Only the lines below, from the one with "Maut-Basisdaten (SST 003)" through the one with "Mauterheber in einem vom Mauterheber", are to be written out, exactly.

——————

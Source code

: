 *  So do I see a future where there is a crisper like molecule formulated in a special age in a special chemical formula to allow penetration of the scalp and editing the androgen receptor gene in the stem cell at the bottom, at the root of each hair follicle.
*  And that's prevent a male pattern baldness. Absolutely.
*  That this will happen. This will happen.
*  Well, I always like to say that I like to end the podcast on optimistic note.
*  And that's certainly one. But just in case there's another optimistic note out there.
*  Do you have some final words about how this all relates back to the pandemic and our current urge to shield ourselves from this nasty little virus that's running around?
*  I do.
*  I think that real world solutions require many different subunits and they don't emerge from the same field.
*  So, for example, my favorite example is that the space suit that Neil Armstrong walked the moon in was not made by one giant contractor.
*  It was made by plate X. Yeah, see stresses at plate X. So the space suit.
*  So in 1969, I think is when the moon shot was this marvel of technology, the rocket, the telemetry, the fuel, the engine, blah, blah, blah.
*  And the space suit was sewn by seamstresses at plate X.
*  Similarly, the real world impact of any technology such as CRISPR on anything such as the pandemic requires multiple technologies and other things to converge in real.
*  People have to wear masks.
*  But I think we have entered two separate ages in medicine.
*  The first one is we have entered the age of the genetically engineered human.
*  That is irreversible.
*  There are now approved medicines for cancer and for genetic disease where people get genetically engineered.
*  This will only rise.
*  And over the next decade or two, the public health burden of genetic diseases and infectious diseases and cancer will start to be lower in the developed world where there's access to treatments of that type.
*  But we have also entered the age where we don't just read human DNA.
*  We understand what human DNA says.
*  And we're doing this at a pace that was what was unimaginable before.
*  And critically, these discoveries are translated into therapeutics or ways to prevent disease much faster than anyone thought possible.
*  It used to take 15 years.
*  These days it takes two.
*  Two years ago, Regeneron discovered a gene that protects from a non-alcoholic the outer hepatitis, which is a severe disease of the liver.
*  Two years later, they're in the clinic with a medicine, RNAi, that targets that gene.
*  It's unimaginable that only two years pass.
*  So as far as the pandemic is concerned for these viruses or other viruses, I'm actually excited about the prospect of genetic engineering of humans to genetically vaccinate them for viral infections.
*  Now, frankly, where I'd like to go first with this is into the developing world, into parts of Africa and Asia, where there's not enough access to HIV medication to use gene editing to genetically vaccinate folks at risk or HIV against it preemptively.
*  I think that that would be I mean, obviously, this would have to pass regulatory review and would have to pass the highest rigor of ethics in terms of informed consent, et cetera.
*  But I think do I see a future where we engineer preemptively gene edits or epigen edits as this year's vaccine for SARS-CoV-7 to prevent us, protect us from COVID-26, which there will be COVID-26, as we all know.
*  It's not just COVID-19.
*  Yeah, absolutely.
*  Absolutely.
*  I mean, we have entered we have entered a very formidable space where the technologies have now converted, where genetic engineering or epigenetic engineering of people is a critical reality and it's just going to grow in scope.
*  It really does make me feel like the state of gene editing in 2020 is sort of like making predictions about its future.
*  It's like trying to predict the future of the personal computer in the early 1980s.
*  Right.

——————

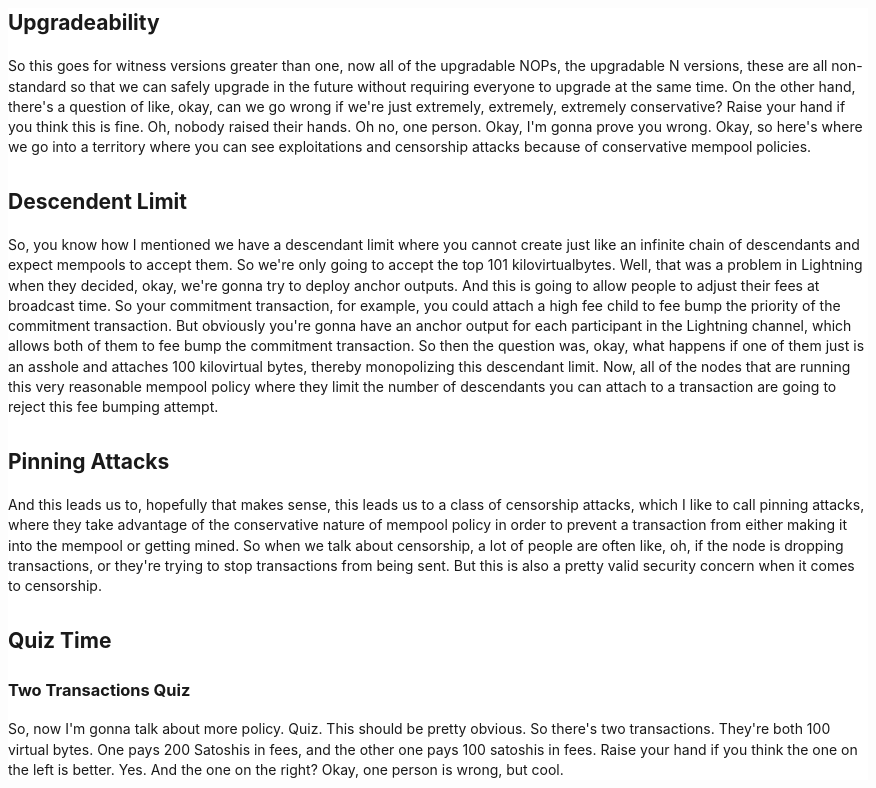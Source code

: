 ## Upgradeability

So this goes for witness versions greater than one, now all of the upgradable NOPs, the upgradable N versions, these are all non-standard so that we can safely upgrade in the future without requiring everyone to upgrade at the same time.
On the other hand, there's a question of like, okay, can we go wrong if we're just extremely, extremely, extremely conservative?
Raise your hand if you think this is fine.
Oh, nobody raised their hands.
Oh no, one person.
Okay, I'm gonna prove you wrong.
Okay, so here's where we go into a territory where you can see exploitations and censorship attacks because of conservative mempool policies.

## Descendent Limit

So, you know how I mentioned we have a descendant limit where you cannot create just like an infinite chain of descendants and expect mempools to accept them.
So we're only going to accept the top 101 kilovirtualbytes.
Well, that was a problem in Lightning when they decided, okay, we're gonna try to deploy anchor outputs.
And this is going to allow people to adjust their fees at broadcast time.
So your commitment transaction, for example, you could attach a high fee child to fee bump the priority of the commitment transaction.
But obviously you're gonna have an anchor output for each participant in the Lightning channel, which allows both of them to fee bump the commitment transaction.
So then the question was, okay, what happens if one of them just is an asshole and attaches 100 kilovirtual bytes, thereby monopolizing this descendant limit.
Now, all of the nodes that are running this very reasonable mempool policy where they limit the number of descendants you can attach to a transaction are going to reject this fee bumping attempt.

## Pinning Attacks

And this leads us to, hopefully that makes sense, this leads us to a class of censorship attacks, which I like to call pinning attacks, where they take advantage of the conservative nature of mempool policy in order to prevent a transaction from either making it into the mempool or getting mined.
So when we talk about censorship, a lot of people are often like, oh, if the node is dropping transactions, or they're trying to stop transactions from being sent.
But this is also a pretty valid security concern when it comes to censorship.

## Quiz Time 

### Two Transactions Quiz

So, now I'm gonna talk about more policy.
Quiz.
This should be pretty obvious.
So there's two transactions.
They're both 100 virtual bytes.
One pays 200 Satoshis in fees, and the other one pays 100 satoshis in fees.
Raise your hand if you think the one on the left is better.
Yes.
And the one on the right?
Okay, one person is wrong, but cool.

——————

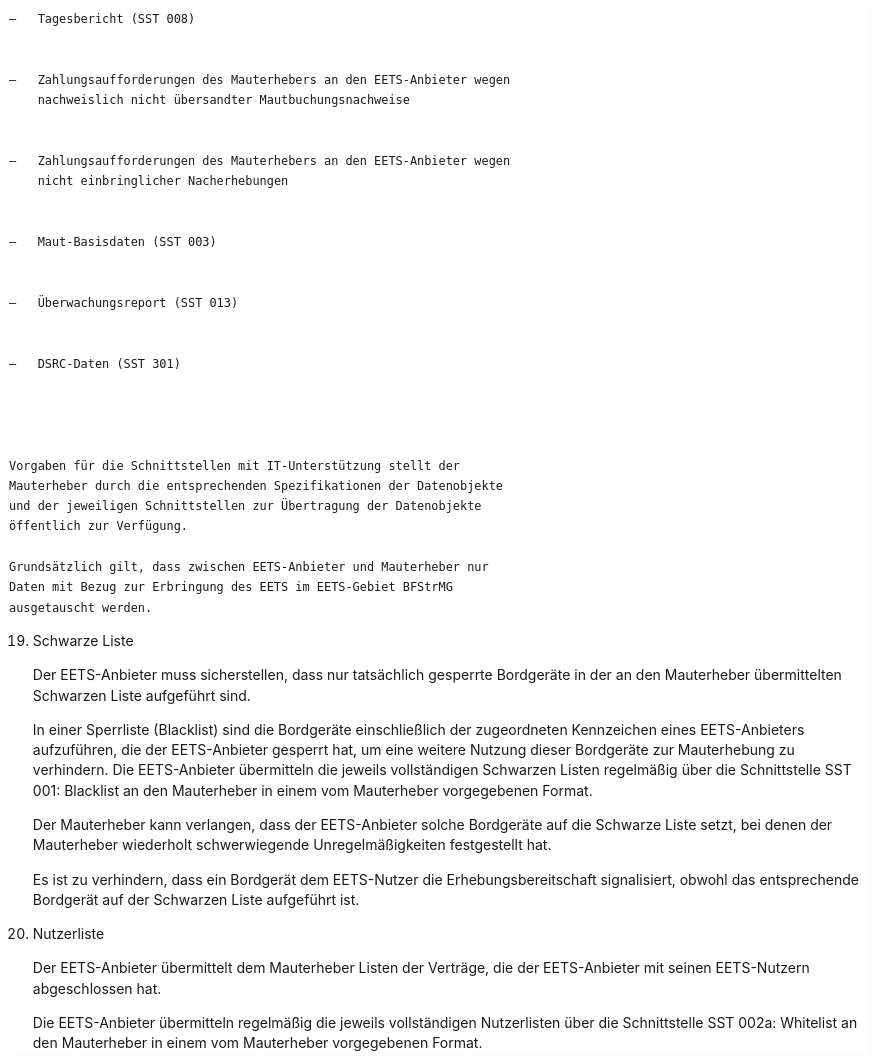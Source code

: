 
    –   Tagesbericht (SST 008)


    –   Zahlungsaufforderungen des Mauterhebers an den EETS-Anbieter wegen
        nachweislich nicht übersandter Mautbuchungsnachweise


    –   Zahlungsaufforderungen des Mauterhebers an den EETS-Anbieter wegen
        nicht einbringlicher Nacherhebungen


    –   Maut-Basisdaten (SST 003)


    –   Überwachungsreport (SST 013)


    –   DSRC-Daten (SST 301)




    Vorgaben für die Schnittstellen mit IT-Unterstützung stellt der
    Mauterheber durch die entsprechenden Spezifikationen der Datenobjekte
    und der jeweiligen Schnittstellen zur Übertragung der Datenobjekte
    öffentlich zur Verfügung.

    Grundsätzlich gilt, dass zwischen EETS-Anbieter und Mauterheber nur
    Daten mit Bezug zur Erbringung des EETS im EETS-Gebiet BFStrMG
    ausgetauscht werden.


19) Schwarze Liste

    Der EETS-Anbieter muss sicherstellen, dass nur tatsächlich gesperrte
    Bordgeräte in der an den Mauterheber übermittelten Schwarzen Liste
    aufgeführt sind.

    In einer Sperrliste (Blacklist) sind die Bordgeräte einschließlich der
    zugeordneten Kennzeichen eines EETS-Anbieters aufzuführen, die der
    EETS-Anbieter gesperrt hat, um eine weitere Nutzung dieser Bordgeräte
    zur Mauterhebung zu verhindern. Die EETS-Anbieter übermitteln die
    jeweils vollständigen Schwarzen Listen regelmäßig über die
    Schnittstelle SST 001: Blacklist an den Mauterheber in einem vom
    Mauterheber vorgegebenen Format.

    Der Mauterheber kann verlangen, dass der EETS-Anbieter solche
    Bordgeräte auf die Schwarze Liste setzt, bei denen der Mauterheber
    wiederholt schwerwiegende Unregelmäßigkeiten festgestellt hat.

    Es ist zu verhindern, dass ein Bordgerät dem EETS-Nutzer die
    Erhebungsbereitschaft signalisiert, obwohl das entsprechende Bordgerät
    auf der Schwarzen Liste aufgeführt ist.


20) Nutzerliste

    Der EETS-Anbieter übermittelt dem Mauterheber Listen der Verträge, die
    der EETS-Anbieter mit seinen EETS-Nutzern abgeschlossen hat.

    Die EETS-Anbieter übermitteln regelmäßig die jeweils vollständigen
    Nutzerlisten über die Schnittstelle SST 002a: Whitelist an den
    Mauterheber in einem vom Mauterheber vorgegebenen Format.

——————

Exercise response:
    –   Maut-Basisdaten (SST 003)


    –   Überwachungsreport (SST 013)


    –   DSRC-Daten (SST 301)




    Vorgaben für die Schnittstellen mit IT-Unterstützung stellt der
    Mauterheber durch die entsprechenden Spezifikationen der Datenobjekte
    und der jeweiligen Schnittstellen zur Übertragung der Datenobjekte
    öffentlich zur Verfügung.

    Grundsätzlich gilt, dass zwischen EETS-Anbieter und Mauterheber nur
    Daten mit Bezug zur Erbringung des EETS im EETS-Gebiet BFStrMG
    ausgetauscht werden.


19) Schwarze Liste

    Der EETS-Anbieter muss sicherstellen, dass nur tatsächlich gesperrte
    Bordgeräte in der an den Mauterheber übermittelten Schwarzen Liste
    aufgeführt sind.

    In einer Sperrliste (Blacklist) sind die Bordgeräte einschließlich der
    zugeordneten Kennzeichen eines EETS-Anbieters aufzuführen, die der
    EETS-Anbieter gesperrt hat, um eine weitere Nutzung dieser Bordgeräte
    zur Mauterhebung zu verhindern. Die EETS-Anbieter übermitteln die
    jeweils vollständigen Schwarzen Listen regelmäßig über die
    Schnittstelle SST 001: Blacklist an den Mauterheber in einem vom
    Mauterheber vorgegebenen Format.

    Der Mauterheber kann verlangen, dass der EETS-Anbieter solche
    Bordgeräte auf die Schwarze Liste setzt, bei denen der Mauterheber
    wiederholt schwerwiegende Unregelmäßigkeiten festgestellt hat.

    Es ist zu verhindern, dass ein Bordgerät dem EETS-Nutzer die
    Erhebungsbereitschaft signalisiert, obwohl das entsprechende Bordgerät
    auf der Schwarzen Liste aufgeführt ist.


20) Nutzerliste

    Der EETS-Anbieter übermittelt dem Mauterheber Listen der Verträge, die
    der EETS-Anbieter mit seinen EETS-Nutzern abgeschlossen hat.

    Die EETS-Anbieter übermitteln regelmäßig die jeweils vollständigen
    Nutzerlisten über die Schnittstelle SST 002a: Whitelist an den
    Mauterheber in einem vom Mauterheber vorgegebenen Format.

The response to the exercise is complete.